Consensus Date: 09 November 2018
|Version||Date||Revised by:||Summary of changes:|
|1.0||August 2010||PHLN||Malaria LCD endorsed|
|2.0||November 2018||PHLN||Revised Malaria LCD endorsed|
1 PHLN Summary Laboratory Definition
1.1.1 Definitive Criteria
- Detection and specific identification of malaria parasites in blood films made from a sample of peripheral blood.
- Detection of species specific parasite DNA in a sample of peripheral blood, using a method which has been validated by comparison with expert blood film diagnosis.
1.1.2 Suggestive Criteria
A positive result with a rapid immunodiagnostic (immunochromatography or antigen detection EIA) test. Such a diagnosis should be confirmed by microscopy or Polymerase Chain Reaction (PCR) because of less than optimal sensitivity and specificity and interspecies variability.

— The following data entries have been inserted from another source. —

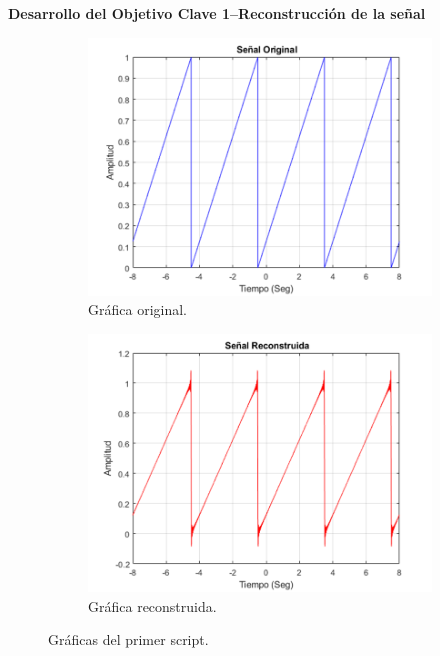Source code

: \documentclass[11pt,a4paper,twocolumn]{article}
\begin{document}
    \textbf{Desarrollo del Objetivo Clave 1--Reconstrucción de la señal}

    \begin{figure}[H]
        \centering 
        \begin{subfigure}[h]{0.45\linewidth}
            \includegraphics[width=\linewidth]{img/figure2_A.png}
            \caption{Gráfica original.}
            \label{figure2_A}
        \end{subfigure}
        \begin{subfigure}[h]{0.45\linewidth}
            \includegraphics[width=\linewidth]{img/figure2_B.png}
            \caption{Gráfica reconstruida.}
            \label{figure2_B}
        \end{subfigure}
        \caption{Gráficas del primer script.}
        \label{figure2}
    \end{figure}
\end{document}
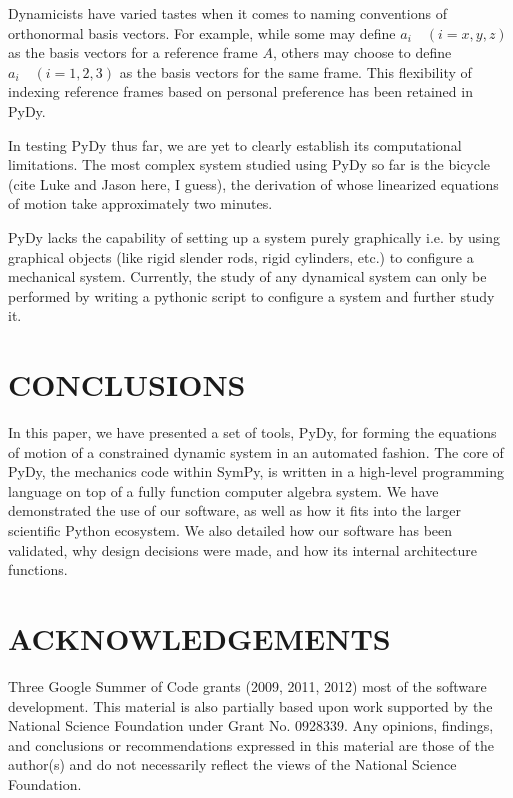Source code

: \documentclass[twocolumn,10pt]{asme2e}
\begin{document}
Dynamicists have varied tastes when it comes to naming conventions of
orthonormal basis vectors. For example, while some may define $a_i
\quad (i=x,y,z)$ as the basis vectors for a reference frame $A$, others may
choose to define $a_i \quad (i=1,2,3)$ as the basis vectors for the same frame.
This flexibility of indexing reference frames based on personal preference has
been retained in PyDy.

In testing PyDy thus far, we are yet to clearly establish its computational
limitations. The most complex system studied using PyDy so far is the bicycle
(cite Luke and Jason here, I guess), the derivation of whose linearized
equations of motion take approximately two minutes.

PyDy lacks the capability of setting up a system purely graphically i.e. by
using graphical objects (like rigid slender rods, rigid cylinders, etc.) to
configure a mechanical system. Currently, the study of any dynamical system
can only be performed by writing a pythonic script to configure a system and
further study it.


\section*{CONCLUSIONS}
In this paper, we have presented a set of tools, PyDy, for forming the
equations of motion of a constrained dynamic system in an automated fashion.
The core of PyDy, the mechanics code within SymPy, is written in a high-level
programming language on top of a fully function computer algebra system.
We have demonstrated the use of our software, as well as how it fits into the
larger scientific Python ecosystem.
We also detailed how our software has been validated, why design decisions were
made, and how its internal architecture functions.

\section*{ACKNOWLEDGEMENTS}
Three Google Summer of Code grants (2009, 2011, 2012) most of the software
development. This material is also partially based upon work supported by the
National Science Foundation under Grant No. 0928339. Any opinions, findings,
and conclusions or recommendations expressed in this material are those of the
author(s) and do not necessarily reflect the views of the National Science
Foundation.


\end{document}
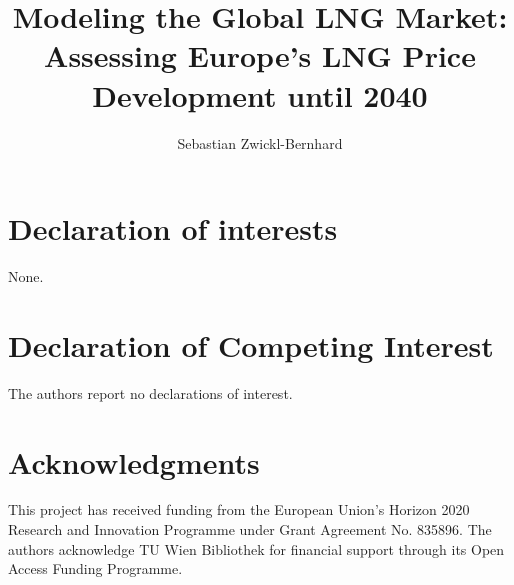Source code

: \documentclass[review]{elsarticle}
\begin{document}
\begin{frontmatter}

\title{Modeling the Global LNG Market:\\Assessing Europe's LNG Price Development until 2040}
\author[1,2]{Sebastian Zwickl-Bernhard}
\address[1]{Energy Economics Group (EEG), Technische Universität Wien, Gusshausstrasse 25-29/E370-3, 1040 Wien, Austria}
\address[2]{Department of Industrial Economics and Technology Management, \protect\\ The Norwegian University of Science and Technology, Trondheim, Norway}


\begin{abstract}
\end{abstract}

\begin{keyword}	
\end{keyword}
\end{frontmatter}


%
%
%
%

\section*{Declaration of interests}
None.
\section*{Declaration of Competing Interest}
The authors report no declarations of interest.
\section*{Acknowledgments}
This project has received funding from the European Union's Horizon 2020 Research and Innovation Programme under Grant Agreement No. 835896. The authors acknowledge TU Wien Bibliothek for financial support through its Open Access Funding Programme.

\appendix
\setcounter{table}{0}
\setcounter{figure}{0}
\end{document}
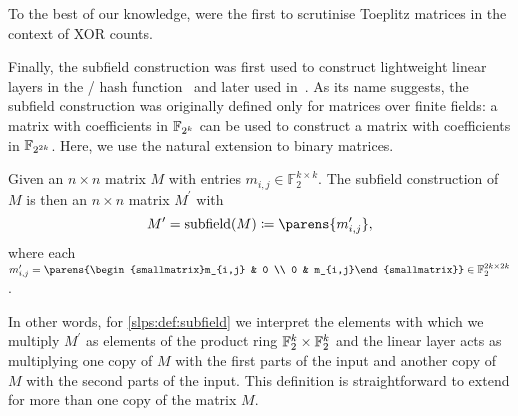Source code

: To the best of our knowledge, \textcite{ToSC:SarSye16} were the first to scrutinise Toeplitz matrices in the context of XOR counts.

Finally, the subfield construction was first used to construct lightweight linear layers in the \whirlwind/ hash function~\cite[Section~2.2.2]{DCC:BNNRT10} and later used in~.
As its name suggests, the subfield construction was originally defined only for matrices over finite fields: a matrix with coefficients in $\mathbb{F}_{2^k}$ can be used to construct a matrix with coefficients in $\mathbb{F}_{2^{2k}}$.
Here, we use the natural extension to binary matrices.
\begin{definition}
    \label{slps:def:subfield}
    Given an $n \times n$ matrix $M$ with entries $m_{i,j} \in \mathbb{F}_2^{k \times k}$.
    The subfield construction of $M$ is then an $n \times n$ matrix $M^\prime$ with
    \begin{equation*}
        M^\prime = \subfield(M) \coloneqq \parens{m_{i,j}^\prime},
    \end{equation*}
    where each $m_{i,j}^\prime = \parens{\begin{smallmatrix}m_{i,j} & 0 \\ 0 & m_{i,j}\end{smallmatrix}} \in \mathbb{F}_2^{2k \times 2k}$.
\end{definition}
In other words, for \cref{slps:def:subfield} we interpret the elements with which we multiply $M^\prime$ as elements of the product ring $\mathbb{F}_2^k \times \mathbb{F}_2^k$ and the linear layer acts as multiplying one copy of $M$ with the first parts of the input and another copy of $M$ with the second parts of the input.
This definition is straightforward to extend for more than one copy of the matrix $M$.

Malaria results from infection with blood parasites of the genus Plasmodium. Six species are currently known to cause infection in humans, Plasmodium falciparum, P. vivax, P. ovale curtisi, P. ovale wallikeri, P. malariae and P. knowlesi. Recently, P. ovale curtisi and P. ovale wallikeri have been classified as two species by moleculargenotyping, but cannot be separated morphologically in stained blood smears.1 Plasmodium knowlesi is a zoonotic infection which is usually transmitted to humans by mosquitoes which have taken a blood meal from infected macaques.1,2,3 These primates are the reservoir for P. knowlesi and live in jungles or forests of South East Asia. Recent studies in Malaysia show that P. knowlesi infections have been frequently misdiagnosed as either P. falciparum or P. malariae infections.4 The severity and course of an episode of malaria depends on the species of infecting parasite, and is modified by the age, genetic constitution, degree of immunity, general health and nutritional status of the patient and by any chemoprophylaxis or chemotherapy that has been used. Most infections in non-immune individuals are moderately severe and those involving P. falciparum may be fatal. Death can also occur, albeit less frequently, with infection by P.vivax or P.knowlesi.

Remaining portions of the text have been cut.